◆ **WORK REQUIRED**:
Copy all entries without alteration and skip the pictures they hold.

(AVAILABLE RECORDS)

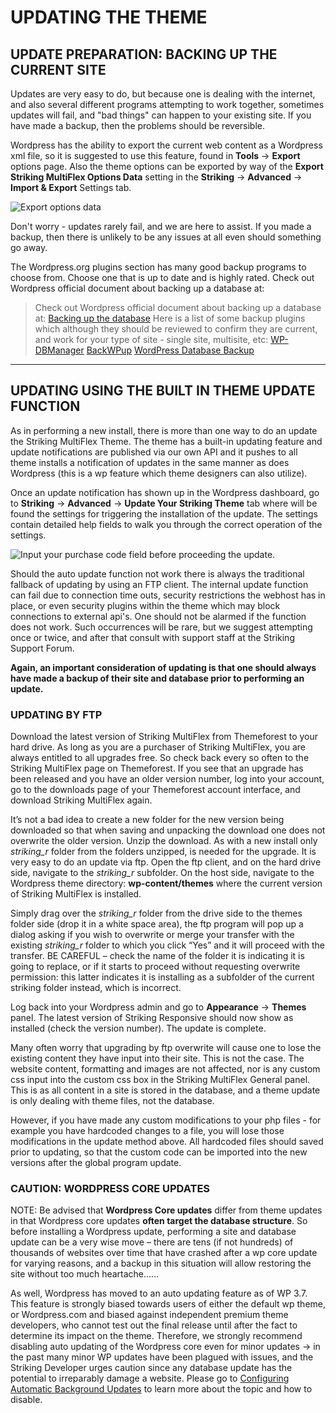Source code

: UPDATING THE THEME
==================

UPDATE PREPARATION: BACKING UP THE CURRENT SITE
-----------------------------------------------
Updates are very easy to do, but because one is dealing with the internet, and also several different programs attempting to work together, sometimes updates will fail, and "bad things" can happen to your existing site.  If you have made a backup, then the problems should be reversible.

Wordpress has the ability to export the current web content as a Wordpress xml file, so it is suggested to use this feature, found in **Tools** -> **Export** options page. Also the theme options can be exported by way of the **Export Striking MultiFlex Options Data**  setting in the **Striking** -> **Advanced** -> **Import & Export** Settings tab. 

![Export options data][1]

Don't worry - updates rarely fail, and we are here to assist. If you made a backup, then there is unlikely to be any issues at all even should something go away.

The Wordpress.org plugins section has many good backup programs to choose from. Choose one that is up to date and is highly rated. Check out Wordpress official document about backing up a database at:

> Check out Wordpress official document about backing up a database at:
> [Backing up the database][2]
> Here is a  list of some backup plugins
> which although they should be reviewed to confirm they are current,
> and work for your type of site - single site, multisite, etc:
> [WP-DBManager][3]
> [BackWPup][4]
> [WordPress Database Backup][5]

----------

UPDATING USING THE BUILT IN THEME UPDATE FUNCTION
------------------------------------------------
As in performing a new install, there is more than one way to do an update the Striking MultiFlex Theme.  The theme has a built-in updating feature and update notifications are published via our own API and it pushes to all theme installs a notification of updates in the same manner as does Wordpress (this is a wp feature which theme designers can also utilize).

Once an update notification has shown up in the Wordpress dashboard, go to **Striking** -> **Advanced** -> **Update Your Striking Theme** tab where will be found the settings for triggering the installation of the update.  The settings contain detailed help fields to walk you through the correct operation of the settings.

![Input your purchase code field before proceeding the update.][6]

Should the auto update function not work there is always the traditional fallback of updating by using an FTP client.  The internal update function can fail due to connection time outs, security restrictions the webhost has in place, or even security plugins within the theme which may block connections to external api's.  One should not be alarmed if the function does not work.  Such occurrences will be rare, but we suggest attempting once or twice, and after that consult with support staff at the Striking Support Forum.

**Again, an important consideration of updating is that one should always have made a backup of their site and database prior to performing an update.**

### UPDATING BY FTP ###
Download the latest version of Striking MultiFlex from Themeforest to your hard drive. As long as you are a purchaser of Striking MultiFlex, you are always entitled to all upgrades free.  So check back every so often to the Striking MultiFlex page on Themeforest.  If you see that an upgrade has been released and you have an older version number, log into your account, go to the downloads page of your Themeforest account interface, and download Striking MultiFlex again.

It’s not a bad idea to create a new folder for the new version being downloaded so that when saving and unpacking the download one does not overwrite the older version.  Unzip the download. As with a new install only *striking_r*  folder from the folders unzipped, is needed for the upgrade.  It is very easy to do an update via ftp. Open the ftp client, and on the hard drive side, navigate to the *striking_r* subfolder. On the host side, navigate to the Wordpress theme directory: **wp-content/themes** where the current version of Striking MultiFlex is installed.

Simply drag over the *striking_r* folder from the drive side to the themes folder side (drop it in a white space area), the ftp program will pop up a dialog asking if you wish to overwrite or merge your transfer with the existing *striking_r* folder to which you click “Yes” and it will proceed with the transfer.  BE CAREFUL – check the name of the folder it is indicating it is going to replace,  or if it starts to proceed without requesting overwrite permission: this latter indicates it is installing as a subfolder of the current striking folder instead, which is incorrect.

Log back into your Wordpress admin and go to **Appearance** -> **Themes** panel.  The latest version of Striking  Responsive should now show as installed (check the version number).  The update is complete.

Many often worry that upgrading by ftp overwrite will cause one to lose the existing content they have input into their site. This is not the case.  The website content, formatting and images are not affected, nor is any custom css input into the custom css box in the Striking MultiFlex General panel. This is as all content in a site is stored in the database, and a theme update is only dealing with theme files, not the database.

However, if you have made any custom modifications to your php files - for example you have hardcoded changes to a file, you will lose those modifications in the update method above. All hardcoded files should  saved prior to updating, so that the custom code can be imported into the new versions after the global program update.

### CAUTION: WORDPRESS CORE UPDATES ###
NOTE:  Be advised that **Wordpress Core updates** differ from theme updates in that Wordpress core updates **often target the database structure**.  So before installing a Wordpress update, performing a site and database update can be a very wise move – there are tens (if not hundreds) of thousands of websites over time that have crashed after a wp core update for varying reasons, and a backup in this situation will allow restoring the site without too much heartache……

As well, Wordpress has moved to an auto updating feature as of WP 3.7.  This feature is strongly biased towards users of either the default wp theme, or Wordpress.com and biased against independent premium theme developers, who cannot test out the final release until after the fact to determine its impact on the theme.  Therefore, we strongly recommend disabling auto updating of the Wordpress core even for minor updates -> in the past many minor WP updates have been plagued with issues, and the Striking Developer urges caution since any database update has the potential to irreparably damage a website.  Please go to [Configuring Automatic Background Updates][7] to learn more about the topic and how to disable.


  [1]: https://raw.github.com/strikingdoc/striking/master/images/1/export_options_data.png
  [2]: http://codex.wordpress.org/Backing_Up_Your_Database
  [3]: http://wordpress.org/extend/plugins/wp-dbmanager
  [4]: http://wordpress.org/extend/plugins/backwpup
  [5]: http://austinmatzko.com/wordpress-plugins/wp-db-backup
  [6]: https://raw.github.com/strikingdoc/striking/master/images/1/updating_theme.png
  [7]: http://codex.wordpress.org/Disabling_Automatic_Background_Updates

(End AVAILABLE RECORDS)

◆ **EXERCISE ANSWER**:
Source code

: UPDATING THE THEME
==================

UPDATE PREPARATION: BACKING UP THE CURRENT SITE
-----------------------------------------------
Updates are very easy to do, but because one is dealing with the internet, and also several different programs attempting to work together, sometimes updates will fail, and "bad things" can happen to your existing site.  If you have made a backup, then the problems should be reversible.

Wordpress has the ability to export the current web content as a Wordpress xml file, so it is suggested to use this feature, found in **Tools** -> **Export** options page. Also the theme options can be exported by way of the **Export Striking MultiFlex Options Data**  setting in the **Striking** -> **Advanced** -> **Import & Export** Settings tab. 

![Export options data][1]

Don't worry - updates rarely fail, and we are here to assist. If you made a backup, then there is unlikely to be any issues at all even should something go away.

The Wordpress.org plugins section has many good backup programs to choose from. Choose one that is up to date and is highly rated. Check out Wordpress official document about backing up a database at:

> Check out Wordpress official document about backing up a database at:
> [Backing up the database][2]
> Here is a  list of some backup plugins
> which although they should be reviewed to confirm they are current,
> and work for your type of site - single site, multisite, etc:
> [WP-DBManager][3]
> [BackWPup][4]
> [WordPress Database Backup][5]

----------

UPDATING USING THE BUILT IN THEME UPDATE FUNCTION
------------------------------------------------
As in performing a new install, there is more than one way to do an update the Striking MultiFlex Theme.  The theme has a built-in updating feature and update notifications are published via our own API and it pushes to all theme installs a notification of updates in the same manner as does Wordpress (this is a wp feature which theme designers can also utilize).

Once an update notification has shown up in the Wordpress dashboard, go to **Striking** -> **Advanced** -> **Update Your Striking Theme** tab where will be found the settings for triggering the installation of the update.  The settings contain detailed help fields to walk you through the correct operation of the settings.

![Input your purchase code field before proceeding the update.][6]

Should the auto update function not work there is always the traditional fallback of updating by using an FTP client.  The internal update function can fail due to connection time outs, security restrictions the webhost has in place, or even security plugins within the theme which may block connections to external api's.  One should not be alarmed if the function does not work.  Such occurrences will be rare, but we suggest attempting once or twice, and after that consult with support staff at the Striking Support Forum.

**Again, an important consideration of updating is that one should always have made a backup of their site and database prior to performing an update.**

### UPDATING BY FTP ###
Download the latest version of Striking MultiFlex from Themeforest to your hard drive. As long as you are a purchaser of Striking MultiFlex, you are always entitled to all upgrades free.  So check back every so often to the Striking MultiFlex page on Themeforest.  If you see that an upgrade has been released and you have an older version number, log into your account, go to the downloads page of your Themeforest account interface, and download Striking MultiFlex again.

It’s not a bad idea to create a new folder for the new version being downloaded so that when saving and unpacking the download one does not overwrite the older version.  Unzip the download. As with a new install only *striking_r*  folder from the folders unzipped, is needed for the upgrade.  It is very easy to do an update via ftp. Open the ftp client, and on the hard drive side, navigate to the *striking_r* subfolder. On the host side, navigate to the Wordpress theme directory: **wp-content/themes** where the current version of Striking MultiFlex is installed.

Simply drag over the *striking_r* folder from the drive side to the themes folder side (drop it in a white space area), the ftp program will pop up a dialog asking if you wish to overwrite or merge your transfer with the existing *striking_r* folder to which you click “Yes” and it will proceed with the transfer.  BE CAREFUL – check the name of the folder it is indicating it is going to replace,  or if it starts to proceed without requesting overwrite permission: this latter indicates it is installing as a subfolder of the current striking folder instead, which is incorrect.

Log back into your Wordpress admin and go to **Appearance** -> **Themes** panel.  The latest version of Striking  Responsive should now show as installed (check the version number).  The update is complete.

Many often worry that upgrading by ftp overwrite will cause one to lose the existing content they have input into their site. This is not the case.  The website content, formatting and images are not affected, nor is any custom css input into the custom css box in the Striking MultiFlex General panel. This is as all content in a site is stored in the database, and a theme update is only dealing with theme files, not the database.

However, if you have made any custom modifications to your php files - for example you have hardcoded changes to a file, you will lose those modifications in the update method above. All hardcoded files should  saved prior to updating, so that the custom code can be imported into the new versions after the global program update.

### CAUTION: WORDPRESS CORE UPDATES ###
NOTE:  Be advised that **Wordpress Core updates** differ from theme updates in that Wordpress core updates **often target the database structure**.  So before installing a Wordpress update, performing a site and database update can be a very wise move – there are tens (if not hundreds) of thousands of websites over time that have crashed after a wp core update for varying reasons, and a backup in this situation will allow restoring the site without too much heartache……

As well, Wordpress has moved to an auto updating feature as of WP 3.7.  This feature is strongly biased towards users of either the default wp theme, or Wordpress.com and biased against independent premium theme developers, who cannot test out the final release until after the fact to determine its impact on the theme.  Therefore, we strongly recommend disabling auto updating of the Wordpress core even for minor updates -> in the past many minor WP updates have been plagued with issues, and the Striking Developer urges caution since any database update has the potential to irreparably damage a website.  Please go to [Configuring Automatic Background Updates][7] to learn more about the topic and how to disable.


  [1]: https://raw.github.com/strikingdoc/striking/master/images/1/export_options_data.png
  [2]: http://codex.wordpress.org/Backing_Up_Your_Database
  [3]: http://wordpress.org/extend/plugins/wp-dbmanager
  [4]: http://wordpress.org/extend/plugins/backwpup
  [5]: http://austinmatzko.com/wordpress-plugins/wp-db-backup
  [6]: https://raw.github.com/strikingdoc/striking/master/images/1/updating_theme.png
  [7]: http://codex.wordpress.org/Disabling_Automatic_Background_Updates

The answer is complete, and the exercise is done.